Each and every managerial decision making is based on
financial analysis. It covers the acquisition, utilization, control and
administration of funds. Managerial finance is an exciting and dynamic area of
study and its importance to the long run success of today’s business is
unquestioned. Virtually, all individual and organization earns or raise money
and invest money. Finance is concerned with the process of institution, market
and instrument involved in the transfer of money among and between individual
business organization and government. The field of finance is broad and
dynamic. It directly affects the lives of every person and every organization.
The finance is concerned with the conversion of capital fund to meet the
financial need of business organization. Financial management leads to the
decision making most skillfully. Finance has become an important branch of any
economy of which share market is a leading sector. In a short period, the field
of finance has developed considerably. Securities raise fund in capital market
certainty help to expand the national economy (Mishra, 2002:2).
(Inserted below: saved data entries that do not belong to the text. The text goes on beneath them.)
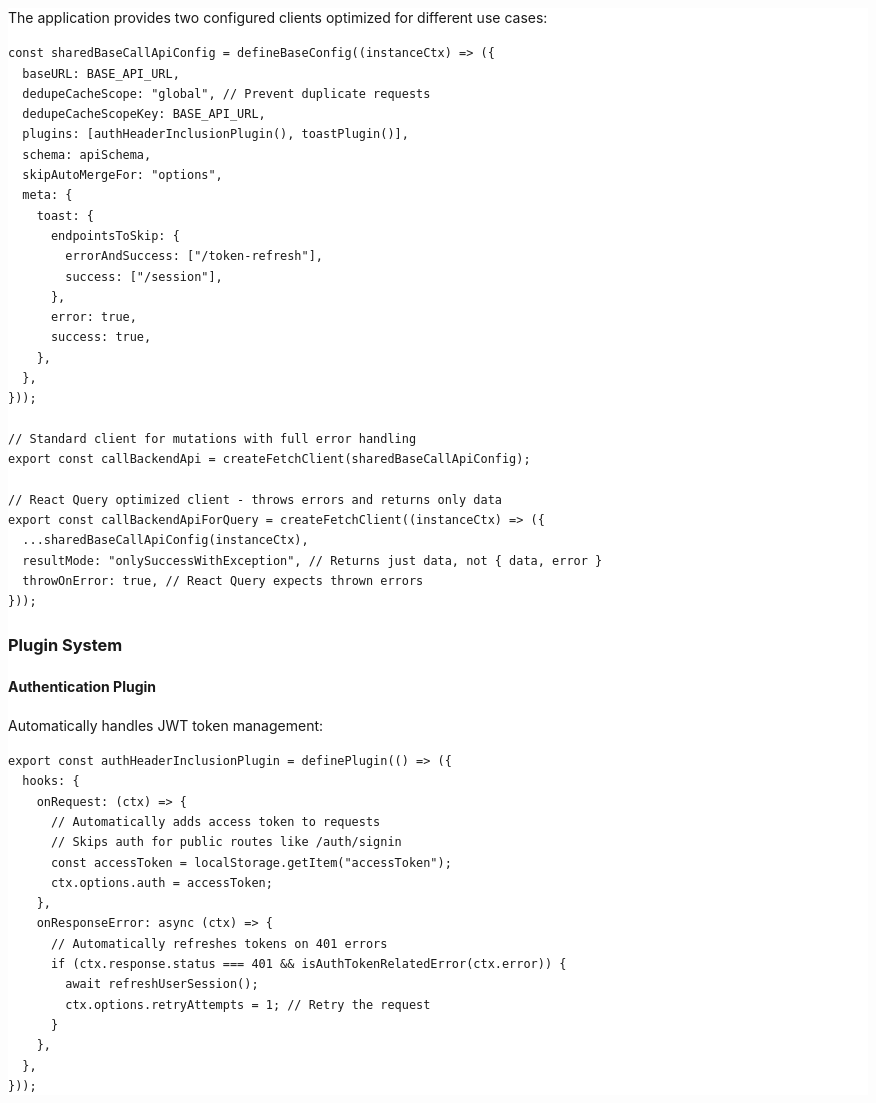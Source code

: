 The application provides two configured clients optimized for different use cases:

```tsx
const sharedBaseCallApiConfig = defineBaseConfig((instanceCtx) => ({
  baseURL: BASE_API_URL,
  dedupeCacheScope: "global", // Prevent duplicate requests
  dedupeCacheScopeKey: BASE_API_URL,
  plugins: [authHeaderInclusionPlugin(), toastPlugin()],
  schema: apiSchema,
  skipAutoMergeFor: "options",
  meta: {
    toast: {
      endpointsToSkip: {
        errorAndSuccess: ["/token-refresh"],
        success: ["/session"],
      },
      error: true,
      success: true,
    },
  },
}));

// Standard client for mutations with full error handling
export const callBackendApi = createFetchClient(sharedBaseCallApiConfig);

// React Query optimized client - throws errors and returns only data
export const callBackendApiForQuery = createFetchClient((instanceCtx) => ({
  ...sharedBaseCallApiConfig(instanceCtx),
  resultMode: "onlySuccessWithException", // Returns just data, not { data, error }
  throwOnError: true, // React Query expects thrown errors
}));
```

### Plugin System

#### Authentication Plugin

Automatically handles JWT token management:

```tsx
export const authHeaderInclusionPlugin = definePlugin(() => ({
  hooks: {
    onRequest: (ctx) => {
      // Automatically adds access token to requests
      // Skips auth for public routes like /auth/signin
      const accessToken = localStorage.getItem("accessToken");
      ctx.options.auth = accessToken;
    },
    onResponseError: async (ctx) => {
      // Automatically refreshes tokens on 401 errors
      if (ctx.response.status === 401 && isAuthTokenRelatedError(ctx.error)) {
        await refreshUserSession();
        ctx.options.retryAttempts = 1; // Retry the request
      }
    },
  },
}));
```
Even in least developed countries like Nepal, stock market
became one of the important parts of the national economy. A security market is
a place where people buy and sell financial instrument. Stock market is a
financial that probably has greater glamour and is perhaps the least
understood. Some observers consider it as a legalized heaven for the gambling
and many investors consider stock market investing as a game in which sole
purpose is picking winners.
There are different types of securities such as treasury
bill, long-term government bonds, long-term corporate bond, preferred stock,
common stock etc. Among these, this study concerns in common stock. So, hence
first of all we have to know about the common stock and its related subject
matter. Common stock holders are owner of the company. Collectively, they own
the company and ultimate risk is associated with their ownership. So, the
common stock is the risky security. But here the question arises that what is
risk? Risk is the variability of the return. Risk can be defined as the chance
that some unfavorable event will occur. It is investor wants to back higher
return to invest in common stock, but their expected return may or may not be
in realities. This uncertainty is the major risk for investors in stock market
investment. According to J. Jordan and Donald E .Fisher, “An investment is the
commitment of funds made in the expectation of some positive rate of return. If
the investment is properly undertaken, the return will be commensurate with the
risk the investor assumes. In simple sense, investment means sacrifice of
current fund for future cash flows.” Here, future cash flows means return and
future is uncertain. The return on the investment is as any change in market
price of share (MPS) plus dividend and it is usually expressed in the
percentage.
Generally, investors are risk averse. They always seek higher
risk return for more risk as the risk premium. So, the primary problems of the
investment are to identify the security which has low risk and high return. However,
return cannot increase substantially; risk can be reduced by diversification of
funds in different stock making a portfolio. Well diversification can eliminate
the risk; which is associated with change in return in the market a whole,
cannot avoid by the diversification.
1.2 Statement of the Problem
Lack of information and knowledge is a great problem faced by
individual investor who are being manipulated and exploited by the financial
institution and other market intermediaries to such an extent that investing in common stock is intolerable
hazardous. Investors’ attitudes and perception plays a vital role in rational
decision, which is influenced by the knowledge and access to the data required
for analysis.
In the beginning of the 1990 decade, profit of the finance
companies was increased so that their market value per share (MPS) was also
high. But at end of that decade, their profit and the MPS was decreased. Due to
strict rules and regulation by Nepal Raystra bank, the scope of operation of
finance companies are also limited. Hence, most of the investors realize high
risk to invest in this field.
Government policy also does not create favorable and proper
investment situations to encourage the investors to invest in this field. Plan
and policies are not implemented for this purpose. There is no any strong
commitment of the policy makers and government for increasing public
investment.
Potential investors feel more risk to invest in common stock
that it really has the risk. Accurate information and unbiased analysis are
essential for their confidence towards the stock investment. Therefore,
unavailability of a simple and clear way or techniques to analyze risk and
return of individual stock and portfolio are being the major weakness of
increasing stock investment and stock market as well.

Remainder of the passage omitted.